According to the Trading Economics Global Macro Models and Analysts Expectations, the unemployment rate is expected to reach 4.60 percent by the end of this year. Ghana Unemployment Rate is projected to trend around 4.40 percent in 2022 and 4.20 percent in 2023, The challenge is that, since we share a border with Burkina Faso, the country with the highest unemployment rate in the world, the negative effect may compound Ghana’s problems.

The mandate of the National Youth Authority, NY, is to spearhead the comprehensive development of Ghanaian youth through the formulation and implementation of various empowerment policies and to enhance the capacity of the youth to participate in decision-making at all levels.

The NYA fully recognizes that the fulfillment of its mandate depends on a collaborative effort between the Authority and its sister agencies and thus commends the YEA for this initiative geared towards securing the economic development of Ghanian youth. The recent Job and Career Fair 2021 organised by the Youth Empowerment Agency (YEA) in September at the Accra International Conference Center and the commotions at the force’s recruitment are pointers to arm the government to find lasting solutions to unemployment challenges in the country, especially among the youth.

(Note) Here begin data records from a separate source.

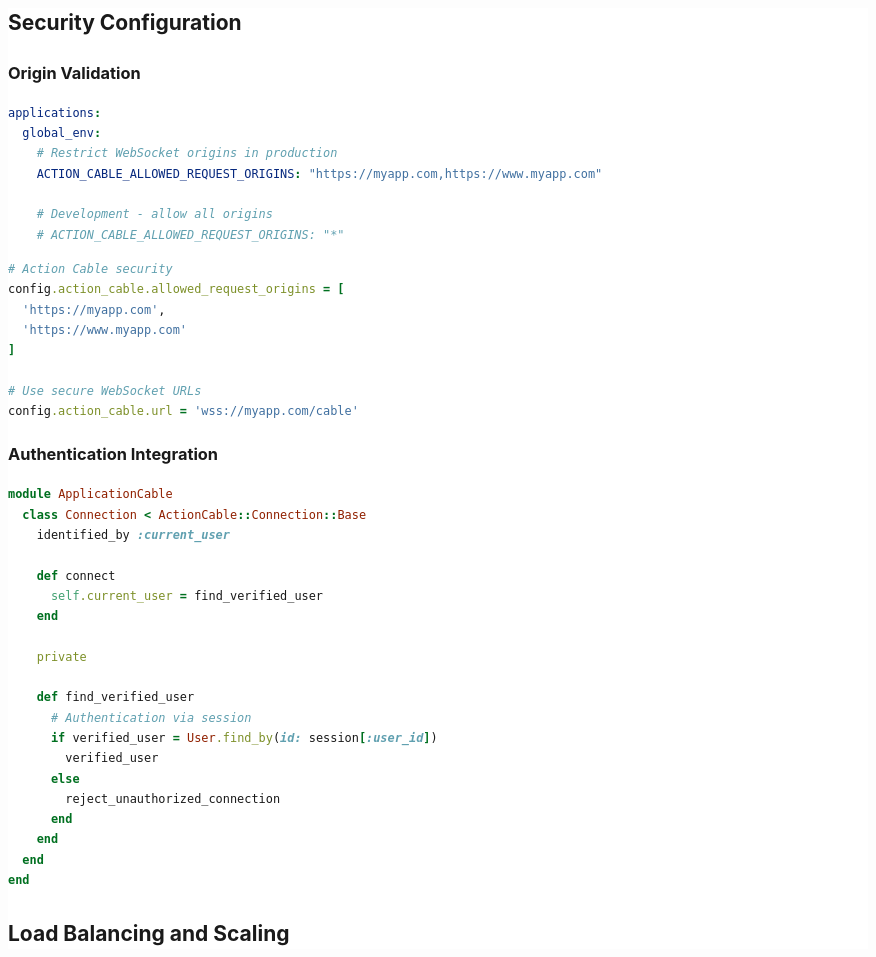 ## Security Configuration

### Origin Validation

```yaml
applications:
  global_env:
    # Restrict WebSocket origins in production
    ACTION_CABLE_ALLOWED_REQUEST_ORIGINS: "https://myapp.com,https://www.myapp.com"
    
    # Development - allow all origins
    # ACTION_CABLE_ALLOWED_REQUEST_ORIGINS: "*"
```

```ruby title="config/environments/production.rb"
# Action Cable security
config.action_cable.allowed_request_origins = [
  'https://myapp.com',
  'https://www.myapp.com'
]

# Use secure WebSocket URLs
config.action_cable.url = 'wss://myapp.com/cable'
```

### Authentication Integration

```ruby title="app/channels/application_cable/connection.rb"
module ApplicationCable
  class Connection < ActionCable::Connection::Base
    identified_by :current_user

    def connect
      self.current_user = find_verified_user
    end

    private

    def find_verified_user
      # Authentication via session
      if verified_user = User.find_by(id: session[:user_id])
        verified_user
      else
        reject_unauthorized_connection
      end
    end
  end
end
```

## Load Balancing and Scaling
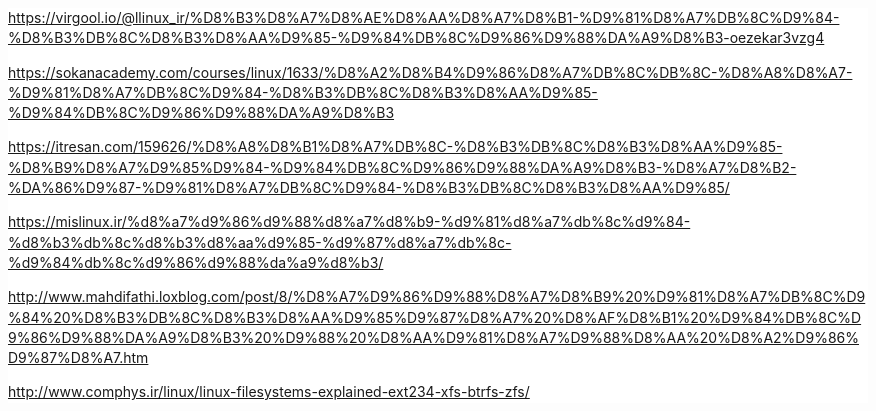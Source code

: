 
https://virgool.io/@llinux_ir/%D8%B3%D8%A7%D8%AE%D8%AA%D8%A7%D8%B1-%D9%81%D8%A7%DB%8C%D9%84-%D8%B3%DB%8C%D8%B3%D8%AA%D9%85-%D9%84%DB%8C%D9%86%D9%88%DA%A9%D8%B3-oezekar3vzg4




https://sokanacademy.com/courses/linux/1633/%D8%A2%D8%B4%D9%86%D8%A7%DB%8C%DB%8C-%D8%A8%D8%A7-%D9%81%D8%A7%DB%8C%D9%84-%D8%B3%DB%8C%D8%B3%D8%AA%D9%85-%D9%84%DB%8C%D9%86%D9%88%DA%A9%D8%B3

https://itresan.com/159626/%D8%A8%D8%B1%D8%A7%DB%8C-%D8%B3%DB%8C%D8%B3%D8%AA%D9%85-%D8%B9%D8%A7%D9%85%D9%84-%D9%84%DB%8C%D9%86%D9%88%DA%A9%D8%B3-%D8%A7%D8%B2-%DA%86%D9%87-%D9%81%D8%A7%DB%8C%D9%84-%D8%B3%DB%8C%D8%B3%D8%AA%D9%85/


https://mislinux.ir/%d8%a7%d9%86%d9%88%d8%a7%d8%b9-%d9%81%d8%a7%db%8c%d9%84-%d8%b3%db%8c%d8%b3%d8%aa%d9%85-%d9%87%d8%a7%db%8c-%d9%84%db%8c%d9%86%d9%88%da%a9%d8%b3/

http://www.mahdifathi.loxblog.com/post/8/%D8%A7%D9%86%D9%88%D8%A7%D8%B9%20%D9%81%D8%A7%DB%8C%D9%84%20%D8%B3%DB%8C%D8%B3%D8%AA%D9%85%D9%87%D8%A7%20%D8%AF%D8%B1%20%D9%84%DB%8C%D9%86%D9%88%DA%A9%D8%B3%20%D9%88%20%D8%AA%D9%81%D8%A7%D9%88%D8%AA%20%D8%A2%D9%86%D9%87%D8%A7.htm

http://www.comphys.ir/linux/linux-filesystems-explained-ext234-xfs-btrfs-zfs/



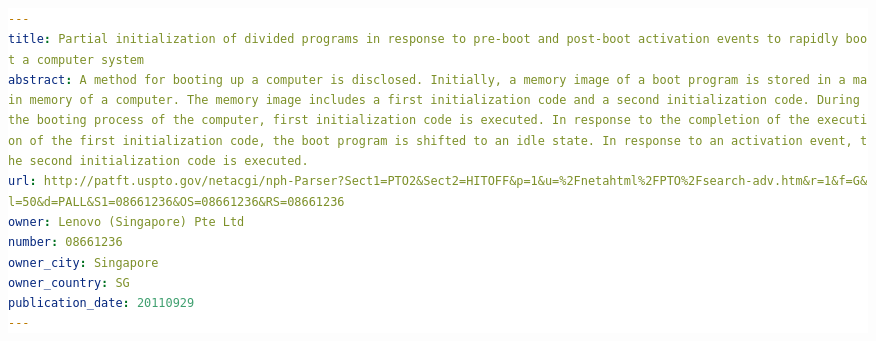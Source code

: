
 ```yaml
---
title: Partial initialization of divided programs in response to pre-boot and post-boot activation events to rapidly boot a computer system
abstract: A method for booting up a computer is disclosed. Initially, a memory image of a boot program is stored in a main memory of a computer. The memory image includes a first initialization code and a second initialization code. During the booting process of the computer, first initialization code is executed. In response to the completion of the execution of the first initialization code, the boot program is shifted to an idle state. In response to an activation event, the second initialization code is executed.
url: http://patft.uspto.gov/netacgi/nph-Parser?Sect1=PTO2&Sect2=HITOFF&p=1&u=%2Fnetahtml%2FPTO%2Fsearch-adv.htm&r=1&f=G&l=50&d=PALL&S1=08661236&OS=08661236&RS=08661236
owner: Lenovo (Singapore) Pte Ltd
number: 08661236
owner_city: Singapore
owner_country: SG
publication_date: 20110929
---
```

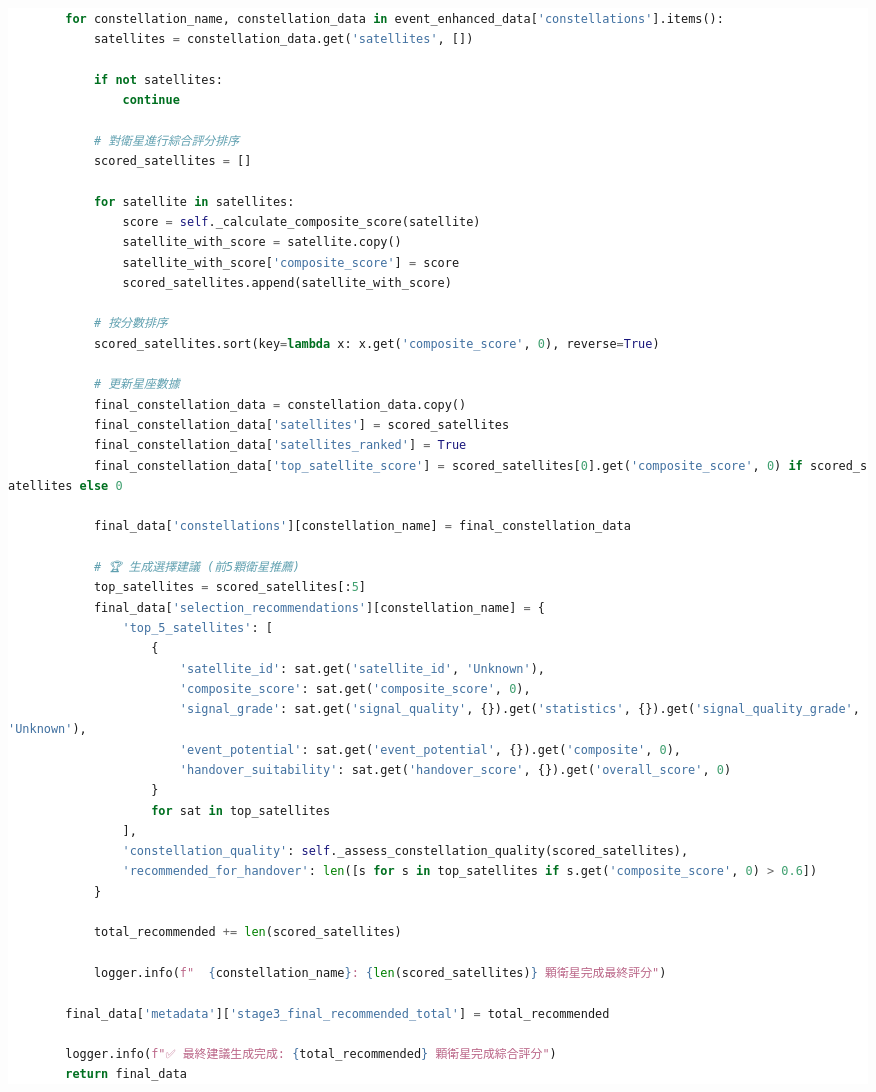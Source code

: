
 ```python
        for constellation_name, constellation_data in event_enhanced_data['constellations'].items():
            satellites = constellation_data.get('satellites', [])
            
            if not satellites:
                continue
                
            # 對衛星進行綜合評分排序
            scored_satellites = []
            
            for satellite in satellites:
                score = self._calculate_composite_score(satellite)
                satellite_with_score = satellite.copy()
                satellite_with_score['composite_score'] = score
                scored_satellites.append(satellite_with_score)
            
            # 按分數排序
            scored_satellites.sort(key=lambda x: x.get('composite_score', 0), reverse=True)
            
            # 更新星座數據
            final_constellation_data = constellation_data.copy()
            final_constellation_data['satellites'] = scored_satellites
            final_constellation_data['satellites_ranked'] = True
            final_constellation_data['top_satellite_score'] = scored_satellites[0].get('composite_score', 0) if scored_satellites else 0
            
            final_data['constellations'][constellation_name] = final_constellation_data
            
            # 🏆 生成選擇建議 (前5顆衛星推薦)
            top_satellites = scored_satellites[:5]
            final_data['selection_recommendations'][constellation_name] = {
                'top_5_satellites': [
                    {
                        'satellite_id': sat.get('satellite_id', 'Unknown'),
                        'composite_score': sat.get('composite_score', 0),
                        'signal_grade': sat.get('signal_quality', {}).get('statistics', {}).get('signal_quality_grade', 'Unknown'),
                        'event_potential': sat.get('event_potential', {}).get('composite', 0),
                        'handover_suitability': sat.get('handover_score', {}).get('overall_score', 0)
                    }
                    for sat in top_satellites
                ],
                'constellation_quality': self._assess_constellation_quality(scored_satellites),
                'recommended_for_handover': len([s for s in top_satellites if s.get('composite_score', 0) > 0.6])
            }
            
            total_recommended += len(scored_satellites)
            
            logger.info(f"  {constellation_name}: {len(scored_satellites)} 顆衛星完成最終評分")
        
        final_data['metadata']['stage3_final_recommended_total'] = total_recommended
        
        logger.info(f"✅ 最終建議生成完成: {total_recommended} 顆衛星完成綜合評分")
        return final_data
```
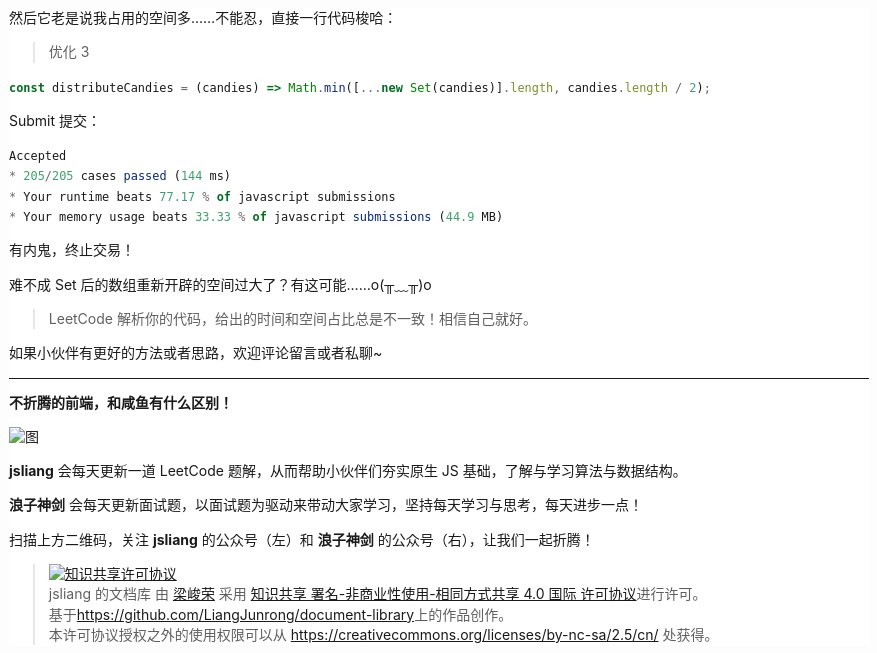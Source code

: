 然后它老是说我占用的空间多……不能忍，直接一行代码梭哈：

> 优化 3

```js
const distributeCandies = (candies) => Math.min([...new Set(candies)].length, candies.length / 2);
```

Submit 提交：

```js
Accepted
* 205/205 cases passed (144 ms)
* Your runtime beats 77.17 % of javascript submissions
* Your memory usage beats 33.33 % of javascript submissions (44.9 MB)
```

有内鬼，终止交易！

难不成 Set 后的数组重新开辟的空间过大了？有这可能……o(╥﹏╥)o

> LeetCode 解析你的代码，给出的时间和空间占比总是不一致！相信自己就好。

如果小伙伴有更好的方法或者思路，欢迎评论留言或者私聊~

---

**不折腾的前端，和咸鱼有什么区别！**

![图](../../../public-repertory/img/z-index-small.png)

**jsliang** 会每天更新一道 LeetCode 题解，从而帮助小伙伴们夯实原生 JS 基础，了解与学习算法与数据结构。

**浪子神剑** 会每天更新面试题，以面试题为驱动来带动大家学习，坚持每天学习与思考，每天进步一点！

扫描上方二维码，关注 **jsliang** 的公众号（左）和 **浪子神剑** 的公众号（右），让我们一起折腾！

> <a rel="license" href="http://creativecommons.org/licenses/by-nc-sa/4.0/"><img alt="知识共享许可协议" style="border-width:0" src="https://i.creativecommons.org/l/by-nc-sa/4.0/88x31.png" /></a><br /><span xmlns:dct="http://purl.org/dc/terms/" property="dct:title">jsliang 的文档库</span> 由 <a xmlns:cc="http://creativecommons.org/ns#" href="https://github.com/LiangJunrong/document-library" property="cc:attributionName" rel="cc:attributionURL">梁峻荣</a> 采用 <a rel="license" href="http://creativecommons.org/licenses/by-nc-sa/4.0/">知识共享 署名-非商业性使用-相同方式共享 4.0 国际 许可协议</a>进行许可。<br />基于<a xmlns:dct="http://purl.org/dc/terms/" href="https://github.com/LiangJunrong/document-library" rel="dct:source">https://github.com/LiangJunrong/document-library</a>上的作品创作。<br />本许可协议授权之外的使用权限可以从 <a xmlns:cc="http://creativecommons.org/ns#" href="https://creativecommons.org/licenses/by-nc-sa/2.5/cn/" rel="cc:morePermissions">https://creativecommons.org/licenses/by-nc-sa/2.5/cn/</a> 处获得。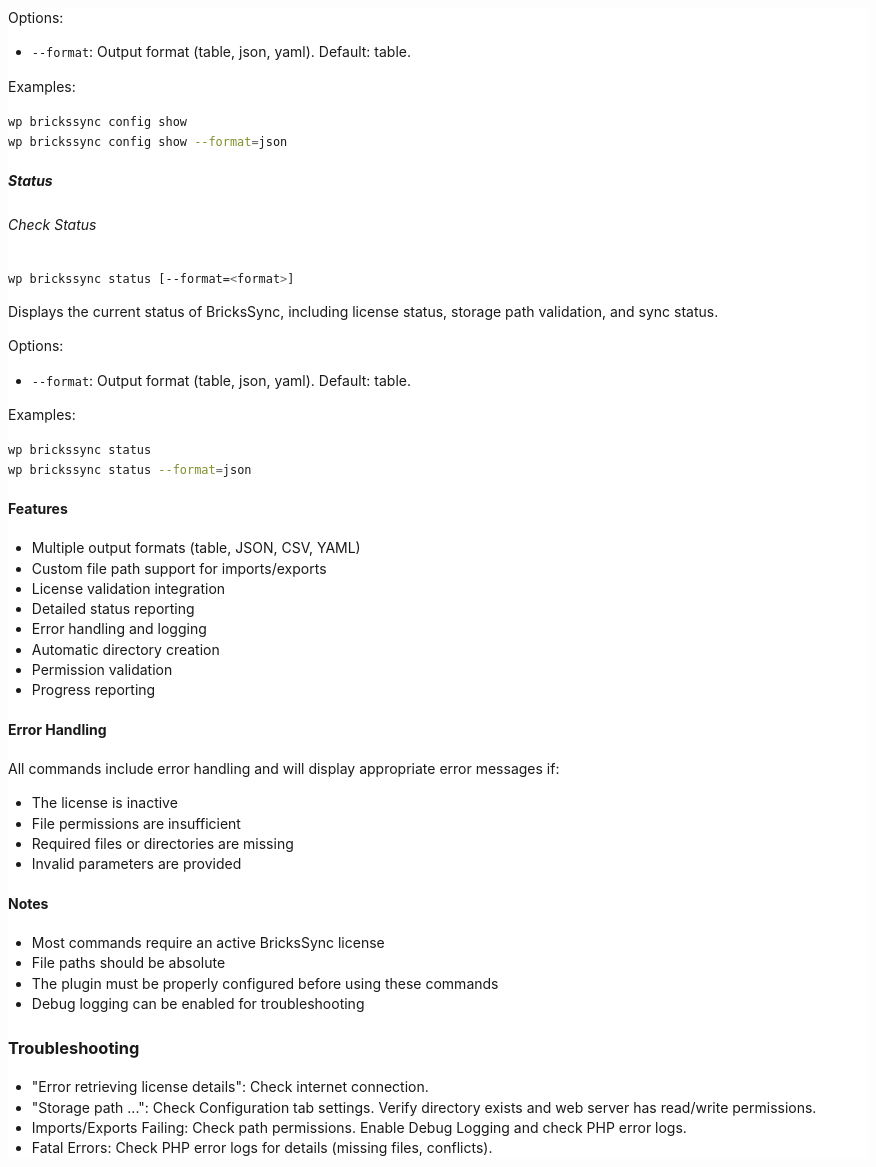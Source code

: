 Options:
- `--format`: Output format (table, json, yaml). Default: table.

Examples:
```bash
wp brickssync config show
wp brickssync config show --format=json
```

##### Status

###### Check Status
```bash
wp brickssync status [--format=<format>]
```
Displays the current status of BricksSync, including license status, storage path validation, and sync status.

Options:
- `--format`: Output format (table, json, yaml). Default: table.

Examples:
```bash
wp brickssync status
wp brickssync status --format=json
```

#### Features
- Multiple output formats (table, JSON, CSV, YAML)
- Custom file path support for imports/exports
- License validation integration
- Detailed status reporting
- Error handling and logging
- Automatic directory creation
- Permission validation
- Progress reporting

#### Error Handling
All commands include error handling and will display appropriate error messages if:
- The license is inactive
- File permissions are insufficient
- Required files or directories are missing
- Invalid parameters are provided

#### Notes
- Most commands require an active BricksSync license
- File paths should be absolute
- The plugin must be properly configured before using these commands
- Debug logging can be enabled for troubleshooting

### Troubleshooting

*   "Error retrieving license details": Check internet connection.
*   "Storage path ...": Check Configuration tab settings. Verify directory exists and web server has read/write permissions.
*   Imports/Exports Failing: Check path permissions. Enable Debug Logging and check PHP error logs.
*   Fatal Errors: Check PHP error logs for details (missing files, conflicts).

According to the World Bank collection of development indicators, graduates from tertiary education in Ghana were reported at 109,874 in 2018. Not more than three percent of these were absorbed into the formal sector. Employment creation is one area, this government has something to show by way of success, though not enough.

According to Census and Economic Information Center (CEIC), Ghana`s Unemployment Rate is within an average rate of 5.73%. it increased to 4.53% in Dec 2020, from the previously reported figure of 4.12% in Dec 2019. The data reached an all-time high of 10.36% in Dec 2000 and a record low of 4.12% in Dec 2019 This is why the government must be commended and supported to continue with its drive to reduce the nation’s unemployment figures. The urgent need for such initiatives like the YouStart to propel people into the informal sector economy is highly welcome.

Many more people will be within the job space and thereby be taxed to widen the tax net to date, less than 10 percent of Ghana’s 30.8 million population pay direct taxes and in the words of the Finance Minister, “Only 2,364,348 are bearing the burden of the entire population as taxpayers”. This is not good enough and must be addressed as a matter of urgency and importance. Apparently, the COVID-19 pandemic increased public debt “the situation was made worse by the big drop in revenue collections last year. Total revenues in 2020 fell by GHȼ11.93 billion, equivalent to 3.1 percent of GDP, while total expenditures increased by GHȼ14.08 billion, equivalent to 3.7 percent of GDP.” Dubbed the “Agyenkwa Budget” we live to see if the budget will really save the nation from the current situation.